More recently, hair has been used to measure endogenous metabolites. Amino acids, lipids, and steroids, for example, have all been detected in targeted hair analyses, which have led to recent exploration of metabolomics of hair as a means for biomarker discovery in a range of clinical applications [101,102,103]. In particular, maternal hair during pregnancy has been explored as a non-invasive measure to investigate biomarkers of pregnancy complications and birth outcomes [94, 98, 104, 105]. While there are currently few metabolomics studies using hair, these proof-of-concept studies suggest that hair analysis in children’s studies will provide valuable insights into the fetal and early-life exposome.

Instrumentation for Measurements

The most popular analytical methodologies for highly multiplexed metabolite measurements include mass spectrometry (MS) or nuclear magnetic resonance spectroscopy (NMR). While NMR has the advantage of quantitative measurements with minimal sample preparation, mass spectrometry can be easily adapted to quantitatively measure 10s to 100 s of endogenous metabolites or environmental chemicals such as phthalates, phenols, or pesticides in a single analytical run using labeled internal standards for absolute quantification with tandem MS (MS/MS). While the complex matrix, small volumes, and low concentrations in these emerging biosamples and biomarker techniques cause analytical challenges for metabolite analysis, recent advances in high-resolution (HR) MS now enable sensitivities of ng/mL concentrations and span 5–6 orders of magnitude, allowing for the expansion of quantitative chemical assays to the semi-quantitative analysis of 100s to 1000s of metabolites measured in untargeted methodologies [106, 107]. With further advances in sample preparation techniques, these untargeted technologies can be paired with non- and minimally invasive biosampling as discussed here to robustly investigate the myriad of exposures and multifactorial etiologies associated with exposome research in children. A summary of the exposure studies utilizing these analytical platforms for analysis of non- and minimally invasive samples highlighted in this review can be found in Table 2.

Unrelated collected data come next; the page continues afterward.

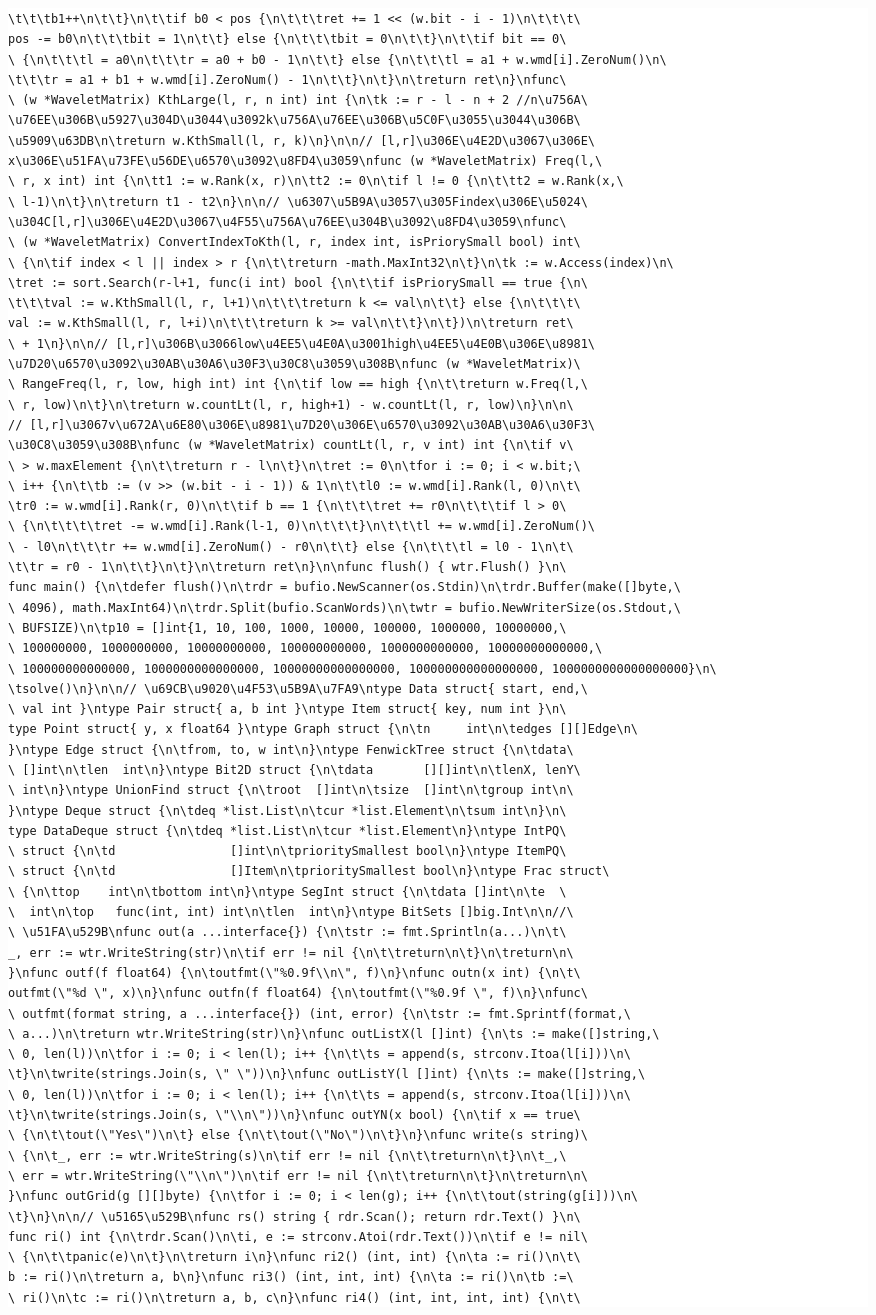     \t\t\tb1++\n\t\t}\n\t\tif b0 < pos {\n\t\t\tret += 1 << (w.bit - i - 1)\n\t\t\t\
    pos -= b0\n\t\t\tbit = 1\n\t\t} else {\n\t\t\tbit = 0\n\t\t}\n\t\tif bit == 0\
    \ {\n\t\t\tl = a0\n\t\t\tr = a0 + b0 - 1\n\t\t} else {\n\t\t\tl = a1 + w.wmd[i].ZeroNum()\n\
    \t\t\tr = a1 + b1 + w.wmd[i].ZeroNum() - 1\n\t\t}\n\t}\n\treturn ret\n}\nfunc\
    \ (w *WaveletMatrix) KthLarge(l, r, n int) int {\n\tk := r - l - n + 2 //n\u756A\
    \u76EE\u306B\u5927\u304D\u3044\u3092k\u756A\u76EE\u306B\u5C0F\u3055\u3044\u306B\
    \u5909\u63DB\n\treturn w.KthSmall(l, r, k)\n}\n\n// [l,r]\u306E\u4E2D\u3067\u306E\
    x\u306E\u51FA\u73FE\u56DE\u6570\u3092\u8FD4\u3059\nfunc (w *WaveletMatrix) Freq(l,\
    \ r, x int) int {\n\tt1 := w.Rank(x, r)\n\tt2 := 0\n\tif l != 0 {\n\t\tt2 = w.Rank(x,\
    \ l-1)\n\t}\n\treturn t1 - t2\n}\n\n// \u6307\u5B9A\u3057\u305Findex\u306E\u5024\
    \u304C[l,r]\u306E\u4E2D\u3067\u4F55\u756A\u76EE\u304B\u3092\u8FD4\u3059\nfunc\
    \ (w *WaveletMatrix) ConvertIndexToKth(l, r, index int, isPriorySmall bool) int\
    \ {\n\tif index < l || index > r {\n\t\treturn -math.MaxInt32\n\t}\n\tk := w.Access(index)\n\
    \tret := sort.Search(r-l+1, func(i int) bool {\n\t\tif isPriorySmall == true {\n\
    \t\t\tval := w.KthSmall(l, r, l+1)\n\t\t\treturn k <= val\n\t\t} else {\n\t\t\t\
    val := w.KthSmall(l, r, l+i)\n\t\t\treturn k >= val\n\t\t}\n\t})\n\treturn ret\
    \ + 1\n}\n\n// [l,r]\u306B\u3066low\u4EE5\u4E0A\u3001high\u4EE5\u4E0B\u306E\u8981\
    \u7D20\u6570\u3092\u30AB\u30A6\u30F3\u30C8\u3059\u308B\nfunc (w *WaveletMatrix)\
    \ RangeFreq(l, r, low, high int) int {\n\tif low == high {\n\t\treturn w.Freq(l,\
    \ r, low)\n\t}\n\treturn w.countLt(l, r, high+1) - w.countLt(l, r, low)\n}\n\n\
    // [l,r]\u3067v\u672A\u6E80\u306E\u8981\u7D20\u306E\u6570\u3092\u30AB\u30A6\u30F3\
    \u30C8\u3059\u308B\nfunc (w *WaveletMatrix) countLt(l, r, v int) int {\n\tif v\
    \ > w.maxElement {\n\t\treturn r - l\n\t}\n\tret := 0\n\tfor i := 0; i < w.bit;\
    \ i++ {\n\t\tb := (v >> (w.bit - i - 1)) & 1\n\t\tl0 := w.wmd[i].Rank(l, 0)\n\t\
    \tr0 := w.wmd[i].Rank(r, 0)\n\t\tif b == 1 {\n\t\t\tret += r0\n\t\t\tif l > 0\
    \ {\n\t\t\t\tret -= w.wmd[i].Rank(l-1, 0)\n\t\t\t}\n\t\t\tl += w.wmd[i].ZeroNum()\
    \ - l0\n\t\t\tr += w.wmd[i].ZeroNum() - r0\n\t\t} else {\n\t\t\tl = l0 - 1\n\t\
    \t\tr = r0 - 1\n\t\t}\n\t}\n\treturn ret\n}\n\nfunc flush() { wtr.Flush() }\n\
    func main() {\n\tdefer flush()\n\trdr = bufio.NewScanner(os.Stdin)\n\trdr.Buffer(make([]byte,\
    \ 4096), math.MaxInt64)\n\trdr.Split(bufio.ScanWords)\n\twtr = bufio.NewWriterSize(os.Stdout,\
    \ BUFSIZE)\n\tp10 = []int{1, 10, 100, 1000, 10000, 100000, 1000000, 10000000,\
    \ 100000000, 1000000000, 10000000000, 100000000000, 1000000000000, 10000000000000,\
    \ 100000000000000, 1000000000000000, 10000000000000000, 100000000000000000, 1000000000000000000}\n\
    \tsolve()\n}\n\n// \u69CB\u9020\u4F53\u5B9A\u7FA9\ntype Data struct{ start, end,\
    \ val int }\ntype Pair struct{ a, b int }\ntype Item struct{ key, num int }\n\
    type Point struct{ y, x float64 }\ntype Graph struct {\n\tn     int\n\tedges [][]Edge\n\
    }\ntype Edge struct {\n\tfrom, to, w int\n}\ntype FenwickTree struct {\n\tdata\
    \ []int\n\tlen  int\n}\ntype Bit2D struct {\n\tdata       [][]int\n\tlenX, lenY\
    \ int\n}\ntype UnionFind struct {\n\troot  []int\n\tsize  []int\n\tgroup int\n\
    }\ntype Deque struct {\n\tdeq *list.List\n\tcur *list.Element\n\tsum int\n}\n\
    type DataDeque struct {\n\tdeq *list.List\n\tcur *list.Element\n}\ntype IntPQ\
    \ struct {\n\td                []int\n\tprioritySmallest bool\n}\ntype ItemPQ\
    \ struct {\n\td                []Item\n\tprioritySmallest bool\n}\ntype Frac struct\
    \ {\n\ttop    int\n\tbottom int\n}\ntype SegInt struct {\n\tdata []int\n\te  \
    \  int\n\top   func(int, int) int\n\tlen  int\n}\ntype BitSets []big.Int\n\n//\
    \ \u51FA\u529B\nfunc out(a ...interface{}) {\n\tstr := fmt.Sprintln(a...)\n\t\
    _, err := wtr.WriteString(str)\n\tif err != nil {\n\t\treturn\n\t}\n\treturn\n\
    }\nfunc outf(f float64) {\n\toutfmt(\"%0.9f\\n\", f)\n}\nfunc outn(x int) {\n\t\
    outfmt(\"%d \", x)\n}\nfunc outfn(f float64) {\n\toutfmt(\"%0.9f \", f)\n}\nfunc\
    \ outfmt(format string, a ...interface{}) (int, error) {\n\tstr := fmt.Sprintf(format,\
    \ a...)\n\treturn wtr.WriteString(str)\n}\nfunc outListX(l []int) {\n\ts := make([]string,\
    \ 0, len(l))\n\tfor i := 0; i < len(l); i++ {\n\t\ts = append(s, strconv.Itoa(l[i]))\n\
    \t}\n\twrite(strings.Join(s, \" \"))\n}\nfunc outListY(l []int) {\n\ts := make([]string,\
    \ 0, len(l))\n\tfor i := 0; i < len(l); i++ {\n\t\ts = append(s, strconv.Itoa(l[i]))\n\
    \t}\n\twrite(strings.Join(s, \"\\n\"))\n}\nfunc outYN(x bool) {\n\tif x == true\
    \ {\n\t\tout(\"Yes\")\n\t} else {\n\t\tout(\"No\")\n\t}\n}\nfunc write(s string)\
    \ {\n\t_, err := wtr.WriteString(s)\n\tif err != nil {\n\t\treturn\n\t}\n\t_,\
    \ err = wtr.WriteString(\"\\n\")\n\tif err != nil {\n\t\treturn\n\t}\n\treturn\n\
    }\nfunc outGrid(g [][]byte) {\n\tfor i := 0; i < len(g); i++ {\n\t\tout(string(g[i]))\n\
    \t}\n}\n\n// \u5165\u529B\nfunc rs() string { rdr.Scan(); return rdr.Text() }\n\
    func ri() int {\n\trdr.Scan()\n\ti, e := strconv.Atoi(rdr.Text())\n\tif e != nil\
    \ {\n\t\tpanic(e)\n\t}\n\treturn i\n}\nfunc ri2() (int, int) {\n\ta := ri()\n\t\
    b := ri()\n\treturn a, b\n}\nfunc ri3() (int, int, int) {\n\ta := ri()\n\tb :=\
    \ ri()\n\tc := ri()\n\treturn a, b, c\n}\nfunc ri4() (int, int, int, int) {\n\t\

Table 2 Selected examples of metabolomics or exposure studies using dried blood microsamplers, interstitial fluid, saliva, teeth, or hair

Conclusions

Alternative biomatrices will greatly expand the characterization of the exposome. As outlined in Table 1, emerging technologies for biosampling from dried capillary blood, ISF, saliva, teeth, and hair provide unique advantages over traditional urine and plasma collection that can help guide future longitudinal exposome studies in pediatric populations. Key criteria include (1) the invasiveness of the procedure and acceptability to the study participants, (2) storage stability over the short and long term, (3) the ability of the matrix to provide information on the timing of exposure (including past), (4) the costs of administering the technology, (5) diurnal sample variability, (6) for an alternative biomatrix, whether it provides comparable or new information compared with plasma or urine, and (7) the possibility for at-home sample collection. While these technologies hold promise for exposome studies, applications in metabolomics are still limited. Therefore, optimization and validation studies of metabolomics workflows in these novel matrices are imperative prior to the widespread adoption of these analyses in large studies. Nevertheless, untargeted metabolomics investigations of the alternative biomatrices described in this review are poised to substantially advance the understanding of the impacts of early environmental exposures on health over the lifecourse.